Here is a simple three step method I’ve come up with that originated with the tangle Man-O-Man. If you are unfamiliar with this tangle here is the card from my Tangle Deck that shows the step-outs:
As you can see this tangle starts with a square and then squares are drawn next to each of it’s sides to form a cross. Note there is an equal space left between the squares. Triangles are added to fill in the angles formed by the cross, again leaving equal space between the shapes. You can continue adding shapes out as far as you want, building on the previous ones and leaving equal space between them.
Let’s take this one step further. Start by drawing steps one and two in the man-o-man step-outs.
Then draw an aura around the perimeter of these shapes that is offset from them the same distance as the space between them. What happens when you do this is that you can begin to see the squares and triangles as spaces and the space between them as a kind of lattice above them.
I call this Lace Lattice because it reminds me of the holes and strings that make up a piece of lace. Here I’ve added some Beadline behind the Lace Lattice to make it more visible.
With the right configuration of hole shapes, aura and one final step, you can easily and quickly turn the resulting Lace Lattice into a Celtic Knot. Let’s start out the same way we would with the Man-O-Man tangle, with five squares in the form of a cross.

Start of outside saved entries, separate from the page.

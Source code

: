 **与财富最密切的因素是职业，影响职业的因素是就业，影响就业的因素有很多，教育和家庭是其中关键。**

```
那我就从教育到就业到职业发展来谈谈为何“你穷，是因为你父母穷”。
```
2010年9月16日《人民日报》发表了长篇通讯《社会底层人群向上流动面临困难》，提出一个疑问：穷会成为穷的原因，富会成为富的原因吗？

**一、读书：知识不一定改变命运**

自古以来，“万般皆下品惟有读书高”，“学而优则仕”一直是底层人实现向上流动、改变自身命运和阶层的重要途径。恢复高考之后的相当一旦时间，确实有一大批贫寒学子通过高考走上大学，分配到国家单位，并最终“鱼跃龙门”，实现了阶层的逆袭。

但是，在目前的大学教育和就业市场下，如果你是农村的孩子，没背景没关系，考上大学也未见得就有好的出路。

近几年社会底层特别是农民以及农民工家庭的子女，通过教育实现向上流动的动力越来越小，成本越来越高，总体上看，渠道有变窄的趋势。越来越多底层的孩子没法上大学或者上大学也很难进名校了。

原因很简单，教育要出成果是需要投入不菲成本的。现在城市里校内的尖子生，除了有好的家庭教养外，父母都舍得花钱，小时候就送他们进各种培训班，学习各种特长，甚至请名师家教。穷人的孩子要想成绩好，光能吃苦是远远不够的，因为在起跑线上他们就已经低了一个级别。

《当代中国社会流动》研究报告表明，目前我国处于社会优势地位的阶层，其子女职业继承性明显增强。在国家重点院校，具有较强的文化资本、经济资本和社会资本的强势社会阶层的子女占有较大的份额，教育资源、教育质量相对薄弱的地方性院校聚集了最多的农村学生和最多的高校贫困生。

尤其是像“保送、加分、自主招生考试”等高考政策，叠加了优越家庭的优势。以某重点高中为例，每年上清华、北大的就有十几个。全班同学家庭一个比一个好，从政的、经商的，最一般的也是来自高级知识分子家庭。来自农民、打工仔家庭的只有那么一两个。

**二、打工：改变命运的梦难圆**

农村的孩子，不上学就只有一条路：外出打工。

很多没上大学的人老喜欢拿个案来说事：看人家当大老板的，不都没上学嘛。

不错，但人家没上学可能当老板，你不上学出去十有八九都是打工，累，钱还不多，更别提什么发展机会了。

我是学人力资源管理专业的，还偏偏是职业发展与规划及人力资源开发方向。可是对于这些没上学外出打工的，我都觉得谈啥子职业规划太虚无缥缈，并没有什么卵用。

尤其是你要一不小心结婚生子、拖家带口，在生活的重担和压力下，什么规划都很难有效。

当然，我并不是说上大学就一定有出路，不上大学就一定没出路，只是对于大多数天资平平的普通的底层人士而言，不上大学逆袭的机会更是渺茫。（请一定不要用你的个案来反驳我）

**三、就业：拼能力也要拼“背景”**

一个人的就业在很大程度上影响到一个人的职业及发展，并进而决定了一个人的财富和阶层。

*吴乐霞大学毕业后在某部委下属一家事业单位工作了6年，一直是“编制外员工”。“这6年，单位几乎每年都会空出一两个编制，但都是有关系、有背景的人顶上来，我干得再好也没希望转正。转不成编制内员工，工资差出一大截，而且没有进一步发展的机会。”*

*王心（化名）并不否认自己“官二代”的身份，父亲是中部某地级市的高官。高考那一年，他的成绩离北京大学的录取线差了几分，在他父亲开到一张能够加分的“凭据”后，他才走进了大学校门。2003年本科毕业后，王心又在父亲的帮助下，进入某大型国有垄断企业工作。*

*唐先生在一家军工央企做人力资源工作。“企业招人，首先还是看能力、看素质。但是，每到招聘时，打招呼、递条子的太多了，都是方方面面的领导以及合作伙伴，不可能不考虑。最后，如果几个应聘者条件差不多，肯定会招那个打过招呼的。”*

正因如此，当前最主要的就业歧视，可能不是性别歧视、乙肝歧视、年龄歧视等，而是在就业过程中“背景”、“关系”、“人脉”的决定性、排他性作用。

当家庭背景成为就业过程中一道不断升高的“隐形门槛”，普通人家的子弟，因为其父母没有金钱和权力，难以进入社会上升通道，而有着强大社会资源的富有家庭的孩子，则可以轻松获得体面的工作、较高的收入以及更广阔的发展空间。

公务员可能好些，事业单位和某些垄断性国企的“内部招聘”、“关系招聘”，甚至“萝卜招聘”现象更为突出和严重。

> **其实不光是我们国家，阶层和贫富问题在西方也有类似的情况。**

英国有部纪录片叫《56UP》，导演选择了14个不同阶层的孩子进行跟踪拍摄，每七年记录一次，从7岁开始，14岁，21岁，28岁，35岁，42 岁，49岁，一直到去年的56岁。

Then add rounded triangle and semi circle shapes as shown.
Turn this into a Lace Lattice by drawing an aura around the outer edges.
To turn this into a Celtic Knot, draw lines to connect the Lattice, alternating between
horizontal and vertical to create the over and under of the knot.
Ta Da! a Celtic Knot
I’ve spruced it up a little with additional auras and shading.
Here are a few other simple configurations.
And something more free-form starting with a loopy string.
Final drawing with perf line, aura, rounding and shading.
The possibilities seem endless with this technique and you can go as simple or complex as you want. The trick is to keep your spacing between the shapes as even as possible so that they will align when you connect them, but even then it doesn’t have to be perfect. I should note here that just drawing a bunch of shapes next to each other won’t work every time to form a knot. Play around with the technique and you will soon see what will work and what won’t. Finally, here is the drawing I did for the ShamWayRockBop challenge from Rick and Maria using this technique for the border.
I hope you give this method a try and I look forward to seeing all the Celtic knot variations you come up with.